Uno tra i più noti scrittori anti mafiosi dell’epoca delle stragi aveva opportunamente coniato il termine in senso dispregiativo di uomini del disonore (Pino Arlacchi).
Tutto quanto si e avuto modo purtroppo di verificare nel tempo dimostra la fondatezza dell’abuso e dell’infangamento del termine così bello di onore. E’ stato infangato anche l’istituto della famiglia, impoverito quello dell’onore. Quanti decenni ci sono voluti perché venisse fuori che, né rispetto né onore né famiglia, ne principi ne ideali presiedevano da sempre nella strutturazione comportamentale di una consorteria mafiosa dedita esclusivamente alla commissione di efferati delitti.

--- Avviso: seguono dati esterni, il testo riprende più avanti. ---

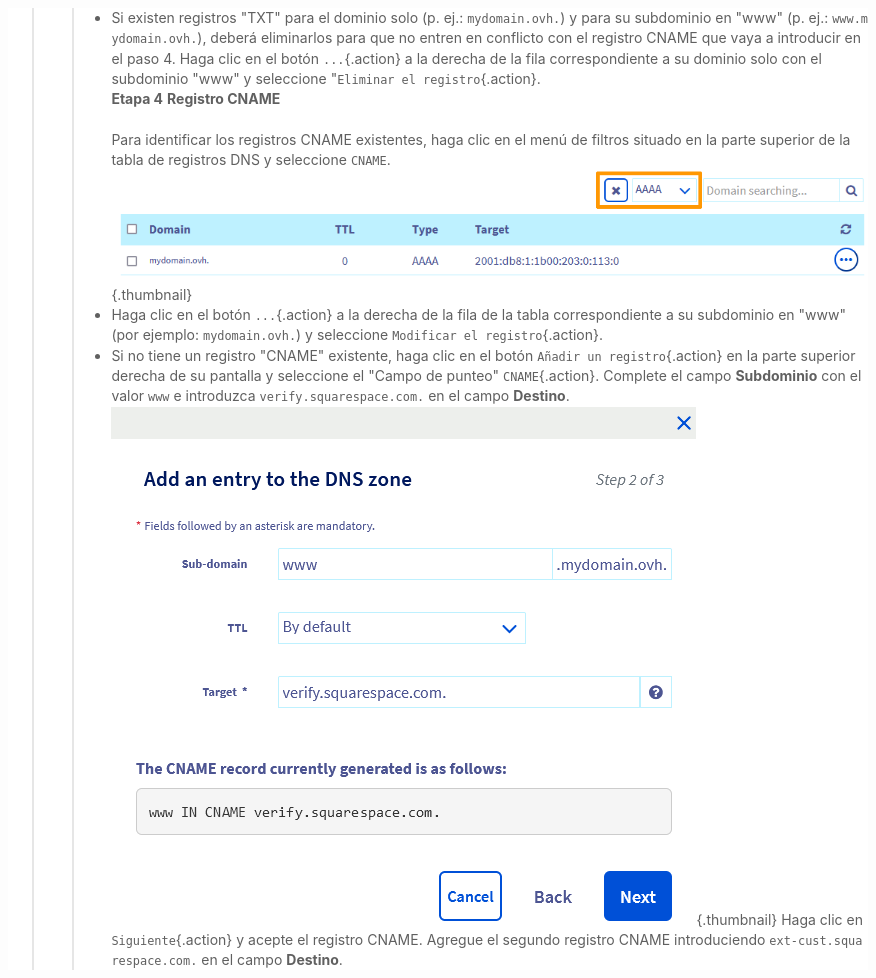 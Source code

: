 >> - Si existen registros "TXT" para el dominio solo (p. ej.: `mydomain.ovh.`) y para su subdominio en "www" (p. ej.: `www.mydomain.ovh.`), deberá eliminarlos para que no entren en conflicto con el registro CNAME que vaya a introducir en el paso 4. Haga clic en el botón `...`{.action} a la derecha de la fila correspondiente a su dominio solo con el subdominio "www" y seleccione "`Eliminar el registro`{.action}.<br>
> **Etapa 4**
>> **Registro CNAME**<br><br>
>> Para identificar los registros CNAME existentes, haga clic en el menú de filtros situado en la parte superior de la tabla de registros DNS y seleccione `CNAME`.<br>
>> ![dnszone](/pages/assets/screens/control_panel/product-selection/web-cloud/domain-dns/dns-zone/filter-aaaa.png){.thumbnail}
>> - Haga clic en el botón `...`{.action} a la derecha de la fila de la tabla correspondiente a su subdominio en "www" (por ejemplo: `mydomain.ovh.`) y seleccione `Modificar el registro`{.action}.<br>
>> - Si no tiene un registro "CNAME" existente, haga clic en el botón `Añadir un registro`{.action} en la parte superior derecha de su pantalla y seleccione el "Campo de punteo" `CNAME`{.action}.
>> Complete el campo **Subdominio** con el valor `www` e introduzca `verify.squarespace.com.` en el campo **Destino**.<br>
>> ![cname-entry](images/add-an-entry-to-the-dns-zone-cname-squarespace.png){.thumbnail}
>> Haga clic en `Siguiente`{.action} y acepte el registro CNAME.
>> Agregue el segundo registro CNAME introduciendo `ext-cust.squarespace.com.` en el campo **Destino**.<br>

Oggi è bene entrare in talune dinamiche che dimostrano inconfutabilmente come anche il termine fratellanza sia stato impropriamente usato attribuendolo abusivamente a compagni dediti all’omicidio per sopprimere gli avversari, con la variante anche della cosiddetta “tragedia”. In molti si saranno chiesti i motivi che hanno indotto Saverio Furnari a togliersi la vita in carcere. Molti sapevano le reali ragioni, ma altrettanti ne rifiutavano la veridicità, tutti però sono stati presi dalla stranezza che il finto pentito Calcara avesse indicato come “mafiosi “ quelli che nulla avevano a che fare con la consorteria mafiosa. I Giudici, questo lo avrebbero accertato solo dopo anni dalla cosiddetta operazione “PALMA”, il cui gran polverone sollevato dal depistatore Calcara Vincenzo era servito per occultare addirittura la conoscenza di Matteo Messina Denaro lasciandolo così libero di poter organizzare le stragi, quel Matteo Messina Denaro che Calcara faceva finta di non conoscere, quel Calcara che indicava invece come unico rappresentante di cosa nostra di Castelvetrano proprio Furnari Saverio, ma non indicava nessuno di tutti gli altri che già erano oggetto di continue investigazioni da parte delle forze dell’ordine, perché?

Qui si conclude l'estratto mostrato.